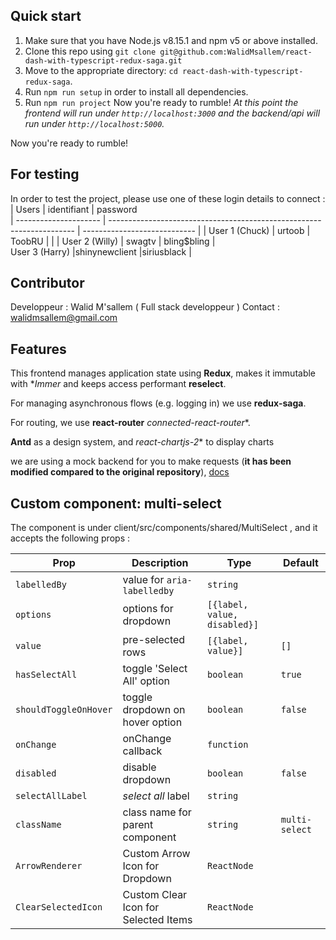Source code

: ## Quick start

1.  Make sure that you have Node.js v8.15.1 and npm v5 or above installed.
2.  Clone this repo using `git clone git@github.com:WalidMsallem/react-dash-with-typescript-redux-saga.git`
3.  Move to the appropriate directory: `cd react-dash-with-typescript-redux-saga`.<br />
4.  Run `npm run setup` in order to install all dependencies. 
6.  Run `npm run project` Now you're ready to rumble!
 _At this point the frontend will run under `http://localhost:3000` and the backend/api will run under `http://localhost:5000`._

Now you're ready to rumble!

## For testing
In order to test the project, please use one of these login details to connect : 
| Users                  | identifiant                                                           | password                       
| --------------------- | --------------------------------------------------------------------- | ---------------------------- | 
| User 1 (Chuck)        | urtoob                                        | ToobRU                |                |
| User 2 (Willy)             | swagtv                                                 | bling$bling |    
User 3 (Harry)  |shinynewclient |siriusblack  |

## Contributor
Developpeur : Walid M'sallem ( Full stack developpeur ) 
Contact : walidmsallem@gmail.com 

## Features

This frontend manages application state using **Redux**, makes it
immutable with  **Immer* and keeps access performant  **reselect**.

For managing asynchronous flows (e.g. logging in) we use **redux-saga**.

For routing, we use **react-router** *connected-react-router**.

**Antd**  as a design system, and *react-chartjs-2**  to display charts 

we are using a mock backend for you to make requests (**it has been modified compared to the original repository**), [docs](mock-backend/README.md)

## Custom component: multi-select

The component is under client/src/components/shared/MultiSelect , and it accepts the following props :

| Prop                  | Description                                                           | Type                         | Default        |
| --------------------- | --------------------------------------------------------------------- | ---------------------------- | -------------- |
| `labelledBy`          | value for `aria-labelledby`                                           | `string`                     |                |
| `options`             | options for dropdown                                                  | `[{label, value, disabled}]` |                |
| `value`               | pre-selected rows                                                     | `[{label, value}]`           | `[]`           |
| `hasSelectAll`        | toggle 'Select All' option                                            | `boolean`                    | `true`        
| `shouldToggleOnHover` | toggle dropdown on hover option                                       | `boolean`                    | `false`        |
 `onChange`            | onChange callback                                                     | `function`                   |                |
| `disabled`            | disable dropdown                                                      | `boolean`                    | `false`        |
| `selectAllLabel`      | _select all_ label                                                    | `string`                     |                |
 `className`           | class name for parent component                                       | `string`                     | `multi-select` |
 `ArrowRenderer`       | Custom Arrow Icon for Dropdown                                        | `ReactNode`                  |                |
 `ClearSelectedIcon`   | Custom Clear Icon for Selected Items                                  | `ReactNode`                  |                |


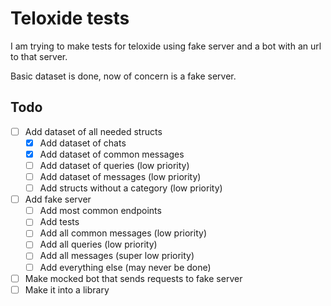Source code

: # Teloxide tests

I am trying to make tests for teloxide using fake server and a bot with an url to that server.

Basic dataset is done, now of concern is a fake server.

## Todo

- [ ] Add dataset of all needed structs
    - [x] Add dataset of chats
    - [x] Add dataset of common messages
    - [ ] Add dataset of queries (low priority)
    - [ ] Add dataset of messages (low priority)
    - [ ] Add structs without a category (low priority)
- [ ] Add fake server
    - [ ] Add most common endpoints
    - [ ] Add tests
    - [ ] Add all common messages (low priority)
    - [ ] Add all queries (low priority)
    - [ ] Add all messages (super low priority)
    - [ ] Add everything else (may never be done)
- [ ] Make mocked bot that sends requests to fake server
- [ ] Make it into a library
....................
● **Brief**
Give the count of lines in the listing above that include "queries", with no other words.

● **Problem solution**
2